- **WHAT IS REQUIRED**
Go to the line below containing "utilisant son constructeur." and print exactly from there through the line containing "nom du service.", both included. Print nothing else.

- **MATERIAL TO PROCESS**
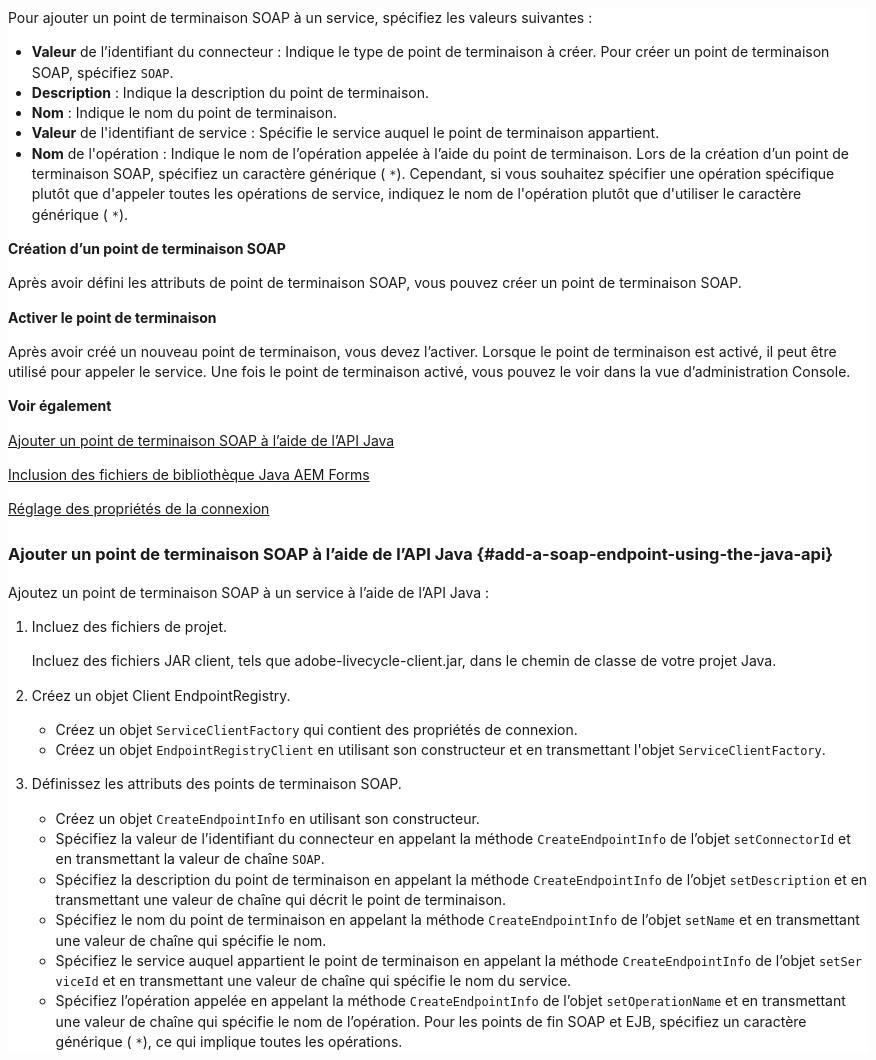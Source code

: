 Pour ajouter un point de terminaison SOAP à un service, spécifiez les valeurs suivantes :

* **Valeur** de l’identifiant du connecteur : Indique le type de point de terminaison à créer. Pour créer un point de terminaison SOAP, spécifiez `SOAP`.
* **Description** : Indique la description du point de terminaison.
* **Nom** : Indique le nom du point de terminaison.
* **Valeur** de l&#39;identifiant de service : Spécifie le service auquel le point de terminaison appartient.
* **Nom** de l&#39;opération : Indique le nom de l’opération appelée à l’aide du point de terminaison. Lors de la création d’un point de terminaison SOAP, spécifiez un caractère générique ( `*`). Cependant, si vous souhaitez spécifier une opération spécifique plutôt que d&#39;appeler toutes les opérations de service, indiquez le nom de l&#39;opération plutôt que d&#39;utiliser le caractère générique ( `*`).

**Création d’un point de terminaison SOAP**

Après avoir défini les attributs de point de terminaison SOAP, vous pouvez créer un point de terminaison SOAP.

**Activer le point de terminaison**

Après avoir créé un nouveau point de terminaison, vous devez l’activer. Lorsque le point de terminaison est activé, il peut être utilisé pour appeler le service. Une fois le point de terminaison activé, vous pouvez le voir dans la vue d’administration Console.

**Voir également**

[Ajouter un point de terminaison SOAP à l’aide de l’API Java](programmatically-endpoints.md#add-a-soap-endpoint-using-the-java-api)

[Inclusion des fichiers de bibliothèque Java AEM Forms](/help/forms/developing/invoking-aem-forms-using-java.md#including-aem-forms-java-library-files)

[Réglage des propriétés de la connexion](/help/forms/developing/invoking-aem-forms-using-java.md#setting-connection-properties)

### Ajouter un point de terminaison SOAP à l’aide de l’API Java {#add-a-soap-endpoint-using-the-java-api}

Ajoutez un point de terminaison SOAP à un service à l’aide de l’API Java :

1. Incluez des fichiers de projet.

   Incluez des fichiers JAR client, tels que adobe-livecycle-client.jar, dans le chemin de classe de votre projet Java.

1. Créez un objet Client EndpointRegistry.

   * Créez un objet `ServiceClientFactory` qui contient des propriétés de connexion.
   * Créez un objet `EndpointRegistryClient` en utilisant son constructeur et en transmettant l&#39;objet `ServiceClientFactory`.

1. Définissez les attributs des points de terminaison SOAP.

   * Créez un objet `CreateEndpointInfo` en utilisant son constructeur.
   * Spécifiez la valeur de l’identifiant du connecteur en appelant la méthode `CreateEndpointInfo` de l’objet `setConnectorId` et en transmettant la valeur de chaîne `SOAP`.
   * Spécifiez la description du point de terminaison en appelant la méthode `CreateEndpointInfo` de l’objet `setDescription` et en transmettant une valeur de chaîne qui décrit le point de terminaison.
   * Spécifiez le nom du point de terminaison en appelant la méthode `CreateEndpointInfo` de l’objet `setName` et en transmettant une valeur de chaîne qui spécifie le nom.
   * Spécifiez le service auquel appartient le point de terminaison en appelant la méthode `CreateEndpointInfo` de l’objet `setServiceId` et en transmettant une valeur de chaîne qui spécifie le nom du service.
   * Spécifiez l’opération appelée en appelant la méthode `CreateEndpointInfo` de l’objet `setOperationName` et en transmettant une valeur de chaîne qui spécifie le nom de l’opération. Pour les points de fin SOAP et EJB, spécifiez un caractère générique ( `*`), ce qui implique toutes les opérations.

- **RESULT OF THIS EXERCISE**
   * Créez un objet `CreateEndpointInfo` en utilisant son constructeur.
   * Spécifiez la valeur de l’identifiant du connecteur en appelant la méthode `CreateEndpointInfo` de l’objet `setConnectorId` et en transmettant la valeur de chaîne `SOAP`.
   * Spécifiez la description du point de terminaison en appelant la méthode `CreateEndpointInfo` de l’objet `setDescription` et en transmettant une valeur de chaîne qui décrit le point de terminaison.
   * Spécifiez le nom du point de terminaison en appelant la méthode `CreateEndpointInfo` de l’objet `setName` et en transmettant une valeur de chaîne qui spécifie le nom.
   * Spécifiez le service auquel appartient le point de terminaison en appelant la méthode `CreateEndpointInfo` de l’objet `setServiceId` et en transmettant une valeur de chaîne qui spécifie le nom du service.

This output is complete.